Donc des sujets de sécurité d’un côté et des sujets d’indépendance et d’autonomie technologique de l’autre qui sont un peu différents, d’un côté les données, on veut que nos données soient sécurisées, que des puissances étrangères n’aillent pas regarder dedans. Ça peut être regardé sous un angle juridique, mais, comme on l’a vu avec l’exposé de Max Schrems ce matin, ça n’est vraiment pas suffisant. Après il y a l’idée que si on n’a pas, de notre côté, en France et en Europe, une industrie du logiciel et, en particulier, du logiciel libre performante, capable de répondre à la plupart des besoins du marché, que ce soit du secteur public, du secteur privé ou même des citoyens, on n’aura pas cette autonomie stratégique.
Donc nous, encore une fois, APELL, CNNL, militons évidemment pour que ça soit un sujet pris en compte et on milite également pour que, dans la perception des gens qui s’intéressent à ce sujet, la notion de logiciel libre soit un atout évident.

Dernière remarque, le rapport Latombe. L’an dernier, le député Philippe Latombe a fait un rapport [14] typiquement sur ce sujet et, parmi la soixantaine de propositions, il y en a une qui est de dire « imposons le logiciel libre », en France parce que c’est un rapport français. Il y a cette notion évidente d’encourager très fortement et peut-être plus que ce qui est fait à l’heure actuelle, l’utilisation du logiciel libre et des PME européennes de façon à développer un véritable écosystème.

Ludovic Dubost : Merci.
Je voudrais m’adresser un peu aux grandes entreprises : est-ce que, aujourd’hui, la problématique de souveraineté numérique est un sujet pour les grandes entreprises du Cigref en particulier, ou même pour la vôtre, EDF ? Est-ce que vous investissez dans l’open source ? Quels sont les avantages que l’open source peut apporter pour vous ?

Vincent Niebel : Pour les grandes entreprises, le numérique est aujourd’hui effectivement un enjeu évident, est au cœur de ces enjeux de compétitivité, d’agilité, de performance et d’innovation. Au regard de ces enjeux-là, la relation entre les grandes entreprises et les fournisseurs en numérique est aujourd’hui cruciale, mais cette relation a évolué, ça a été rappelé à l’instant. La plupart des fournisseurs sont aujourd’hui en train de cloudifier leur offre, suppriment leur offre en matière de solution on-premises et, d’un autre côté, la période qu’on vient de vivre a objectivement encore accru la dépendance des grandes entreprises à pas mal d’offres aujourd’hui et, en particulier, des offres d’éditeurs, d’éditeurs américains dans le cloud.
Une réponse assez simple aurait été de dire que l’open source constitue évidemment une solution pour éviter cette dépendance, pour la limiter de fait et pour construire un numérique de confiance.

Pour revenir à cette définition de souveraineté numérique de confiance, on peut la définir finalement autour de trois notions, trois principes : la liberté de choix, la maîtrise technologique et la réversibilité.
La souveraineté peut finalement se définir comme un niveau d’autonomie, une aptitude à choisir et non pas à subir sa nature et son degré de dépendance.
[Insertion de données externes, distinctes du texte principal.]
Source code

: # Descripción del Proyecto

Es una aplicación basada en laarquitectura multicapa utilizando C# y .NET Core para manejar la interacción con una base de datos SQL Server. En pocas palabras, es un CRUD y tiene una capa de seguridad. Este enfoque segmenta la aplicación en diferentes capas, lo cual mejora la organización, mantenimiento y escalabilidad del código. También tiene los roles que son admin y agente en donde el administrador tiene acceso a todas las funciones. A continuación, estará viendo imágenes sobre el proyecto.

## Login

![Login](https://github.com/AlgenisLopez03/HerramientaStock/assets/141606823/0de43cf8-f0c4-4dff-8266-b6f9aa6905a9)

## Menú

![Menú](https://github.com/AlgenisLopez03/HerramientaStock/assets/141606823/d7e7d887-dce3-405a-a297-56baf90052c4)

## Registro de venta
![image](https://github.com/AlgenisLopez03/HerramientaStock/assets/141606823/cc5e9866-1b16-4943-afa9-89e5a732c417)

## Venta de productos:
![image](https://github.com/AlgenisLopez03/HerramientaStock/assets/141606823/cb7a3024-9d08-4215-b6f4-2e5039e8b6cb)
Si on regarde toute la chaîne de valeur, être totalement indépendant aujourd’hui, comme le disait Ophélie, c’est un chemin au long cours et je pense que ça prendra effectivement plusieurs années et plusieurs réglementations successives qui devront se renforcer.

Ophélie Coelho : Voire, dans certains domaines, c’est juste impossible et ce n’est pas souhaitable.

Vincent Niebel : Oui ! D’ailleurs ! Je pense qu’il ne faut pas mélanger autarcie et autonomie sur ces notions-là.
D’ailleurs, en termes de cloud, vous faisiez référence au groupe de travail que je pilote, on a essayé de définir cette notion de « cloud de confiance » avec un référentiel [15] dont la deuxième version vient d’être publiée, en essayant de caractériser un certain nombre d’exigences autour de quatre piliers : la cybersécurité, la maîtrise de la dépendance, l’immunité aux lois extra-européennes — qui fait écho à la conférence d’ouverture de ce matin — et le dernier, qu’on a rajouté, c’est la maîtrise de l’impact environnemental qui, aujourd’hui, est également un point critique à prendre en compte.

Finalement, pour répondre à l’ensemble de ces critères, l’open source est évidemment une solution. Objectivement elle n’est peut-être pas la seule, il faut être complet, je pense, sur cette analyse. S’il y a des domaines où il y a de la concurrence utilisant des standards ouverts avec des garanties de sécurité et de réversibilité, je pense qu’il y a des solutions, notamment de type éditorial, qui peuvent apporter certaines garanties également, sans être complètement dans des logiques open source ou libres.
Ceci étant, ce sont des points qu’il faut mesurer et, pour ce faire, il faut qu’on mette en place des grilles d’analyse extrêmement précises, j’y reviendrai.

Par ailleurs, autre point important, les entreprises n’ont peut-être pas non plus les moyens de s’investir dans l‘ensemble des domaines de l’open source, mais elles peuvent, et je pense qu’elles doivent, aujourd’hui, définir une politique open source et en faire une politique prioritaire de sourcing en matière de SI et d’IT. Pour les grandes entreprises, l’open source apporte des solutions tout d’abord en termes de renforcement de maîtrise de son système d’information, c’est évident ; de nouveaux modèles économiques : on n’a pas d’effet d’échelle et on a une liberté d’usage assez large ; ça permet d’accélérer les changements et aussi la transformation et ça permet surtout d’augmenter l’attractivité dans un contexte où la compétition en matière de ressources humaines est extrêmement contrainte également dans le domaine du numérique.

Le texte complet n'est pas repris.